● **Exercise prompt**: Restate every line of the data word for word, except for the images.

++++++++++++++++++++

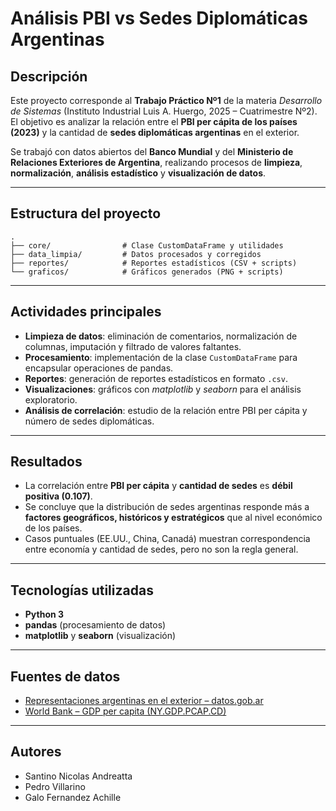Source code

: # Análisis PBI vs Sedes Diplomáticas Argentinas

## Descripción
Este proyecto corresponde al **Trabajo Práctico Nº1** de la materia *Desarrollo de Sistemas* (Instituto Industrial Luis A. Huergo, 2025 – Cuatrimestre Nº2).  
El objetivo es analizar la relación entre el **PBI per cápita de los países (2023)** y la cantidad de **sedes diplomáticas argentinas** en el exterior.  

Se trabajó con datos abiertos del **Banco Mundial** y del **Ministerio de Relaciones Exteriores de Argentina**, realizando procesos de **limpieza**, **normalización**, **análisis estadístico** y **visualización de datos**.

---

## Estructura del proyecto

```plaintext
.
├── core/                # Clase CustomDataFrame y utilidades
├── data_limpia/         # Datos procesados y corregidos
├── reportes/            # Reportes estadísticos (CSV + scripts)
└── graficos/            # Gráficos generados (PNG + scripts)
```
---

## Actividades principales
- **Limpieza de datos**: eliminación de comentarios, normalización de columnas, imputación y filtrado de valores faltantes.  
- **Procesamiento**: implementación de la clase `CustomDataFrame` para encapsular operaciones de pandas.  
- **Reportes**: generación de reportes estadísticos en formato `.csv`.  
- **Visualizaciones**: gráficos con *matplotlib* y *seaborn* para el análisis exploratorio.  
- **Análisis de correlación**: estudio de la relación entre PBI per cápita y número de sedes diplomáticas.  

---

## Resultados
- La correlación entre **PBI per cápita** y **cantidad de sedes** es **débil positiva (0.107)**.  
- Se concluye que la distribución de sedes argentinas responde más a **factores geográficos, históricos y estratégicos** que al nivel económico de los países.  
- Casos puntuales (EE.UU., China, Canadá) muestran correspondencia entre economía y cantidad de sedes, pero no son la regla general.  

---

## Tecnologías utilizadas
- **Python 3**  
- **pandas** (procesamiento de datos)  
- **matplotlib** y **seaborn** (visualización)  

---

## Fuentes de datos
- [Representaciones argentinas en el exterior – datos.gob.ar](https://datos.gob.ar/dataset/exterior-representaciones-argentinas)  
- [World Bank – GDP per capita (NY.GDP.PCAP.CD)](https://data.worldbank.org/indicator/NY.GDP.PCAP.CD)  

---

## Autores
- Santino Nicolas Andreatta  
- Pedro Villarino  
- Galo Fernandez Achille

++++++++++++++++++++

● **Solution for this task**:
Source code

: # Análisis PBI vs Sedes Diplomáticas Argentinas

## Descripción
Este proyecto corresponde al **Trabajo Práctico Nº1** de la materia *Desarrollo de Sistemas* (Instituto Industrial Luis A. Huergo, 2025 – Cuatrimestre Nº2).  
El objetivo es analizar la relación entre el **PBI per cápita de los países (2023)** y la cantidad de **sedes diplomáticas argentinas** en el exterior.  

Se trabajó con datos abiertos del **Banco Mundial** y del **Ministerio de Relaciones Exteriores de Argentina**, realizando procesos de **limpieza**, **normalización**, **análisis estadístico** y **visualización de datos**.

---

## Estructura del proyecto

```plaintext
.
├── core/                # Clase CustomDataFrame y utilidades
├── data_limpia/         # Datos procesados y corregidos
├── reportes/            # Reportes estadísticos (CSV + scripts)
└── graficos/            # Gráficos generados (PNG + scripts)
```
---

## Actividades principales
- **Limpieza de datos**: eliminación de comentarios, normalización de columnas, imputación y filtrado de valores faltantes.  
- **Procesamiento**: implementación de la clase `CustomDataFrame` para encapsular operaciones de pandas.  
- **Reportes**: generación de reportes estadísticos en formato `.csv`.  
- **Visualizaciones**: gráficos con *matplotlib* y *seaborn* para el análisis exploratorio.  
- **Análisis de correlación**: estudio de la relación entre PBI per cápita y número de sedes diplomáticas.  

---

## Resultados
- La correlación entre **PBI per cápita** y **cantidad de sedes** es **débil positiva (0.107)**.  
- Se concluye que la distribución de sedes argentinas responde más a **factores geográficos, históricos y estratégicos** que al nivel económico de los países.  
- Casos puntuales (EE.UU., China, Canadá) muestran correspondencia entre economía y cantidad de sedes, pero no son la regla general.  

---

## Tecnologías utilizadas
- **Python 3**  
- **pandas** (procesamiento de datos)  
- **matplotlib** y **seaborn** (visualización)  

---

## Fuentes de datos
- [Representaciones argentinas en el exterior – datos.gob.ar](https://datos.gob.ar/dataset/exterior-representaciones-argentinas)  
- [World Bank – GDP per capita (NY.GDP.PCAP.CD)](https://data.worldbank.org/indicator/NY.GDP.PCAP.CD)  

---

## Autores
- Santino Nicolas Andreatta  
- Pedro Villarino  
- Galo Fernandez Achille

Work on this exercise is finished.